**Exercise prompt:** From the records that follow, copy every line in which "para" appears.

**Data for this exercise:**
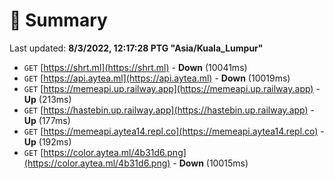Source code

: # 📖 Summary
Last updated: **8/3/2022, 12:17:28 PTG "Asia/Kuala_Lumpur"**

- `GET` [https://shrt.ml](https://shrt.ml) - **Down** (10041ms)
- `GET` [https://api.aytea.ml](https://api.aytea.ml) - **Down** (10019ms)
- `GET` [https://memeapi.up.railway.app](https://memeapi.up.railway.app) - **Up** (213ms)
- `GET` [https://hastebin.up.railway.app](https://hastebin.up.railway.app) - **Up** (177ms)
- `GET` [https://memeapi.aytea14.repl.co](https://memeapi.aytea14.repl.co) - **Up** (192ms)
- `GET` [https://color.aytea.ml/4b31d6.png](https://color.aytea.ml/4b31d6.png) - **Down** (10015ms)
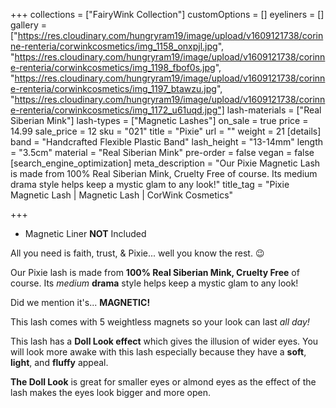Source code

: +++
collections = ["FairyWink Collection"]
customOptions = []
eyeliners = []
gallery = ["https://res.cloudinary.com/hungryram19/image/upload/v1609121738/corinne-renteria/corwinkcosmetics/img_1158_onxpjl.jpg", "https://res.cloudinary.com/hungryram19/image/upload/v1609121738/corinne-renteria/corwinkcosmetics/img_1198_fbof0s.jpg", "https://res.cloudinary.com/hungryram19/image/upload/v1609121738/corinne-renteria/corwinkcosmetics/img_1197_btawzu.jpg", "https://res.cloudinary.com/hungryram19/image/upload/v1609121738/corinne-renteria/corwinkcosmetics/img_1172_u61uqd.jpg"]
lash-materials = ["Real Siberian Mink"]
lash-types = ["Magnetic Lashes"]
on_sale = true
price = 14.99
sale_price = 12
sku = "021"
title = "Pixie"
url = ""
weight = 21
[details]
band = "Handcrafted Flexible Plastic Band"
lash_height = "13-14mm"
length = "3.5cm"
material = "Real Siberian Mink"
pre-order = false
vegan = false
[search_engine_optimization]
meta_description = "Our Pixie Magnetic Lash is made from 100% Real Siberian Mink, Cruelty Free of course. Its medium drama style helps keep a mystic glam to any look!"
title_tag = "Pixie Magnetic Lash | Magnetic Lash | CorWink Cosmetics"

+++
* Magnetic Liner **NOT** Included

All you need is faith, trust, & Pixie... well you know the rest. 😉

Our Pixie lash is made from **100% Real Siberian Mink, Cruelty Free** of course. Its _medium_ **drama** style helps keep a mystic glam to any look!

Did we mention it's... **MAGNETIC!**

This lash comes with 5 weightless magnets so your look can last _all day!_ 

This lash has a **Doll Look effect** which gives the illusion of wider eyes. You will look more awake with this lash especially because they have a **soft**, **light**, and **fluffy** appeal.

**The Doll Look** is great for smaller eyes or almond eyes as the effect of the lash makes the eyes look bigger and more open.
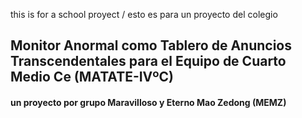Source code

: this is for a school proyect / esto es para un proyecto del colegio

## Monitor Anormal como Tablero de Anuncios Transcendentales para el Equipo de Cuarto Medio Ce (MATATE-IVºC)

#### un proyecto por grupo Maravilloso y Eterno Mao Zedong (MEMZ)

**Your response:**
: this is for a school proyect / esto es para un proyecto del colegio
## Monitor Anormal como Tablero de Anuncios Transcendentales para el Equipo de Cuarto Medio Ce (MATATE-IVºC)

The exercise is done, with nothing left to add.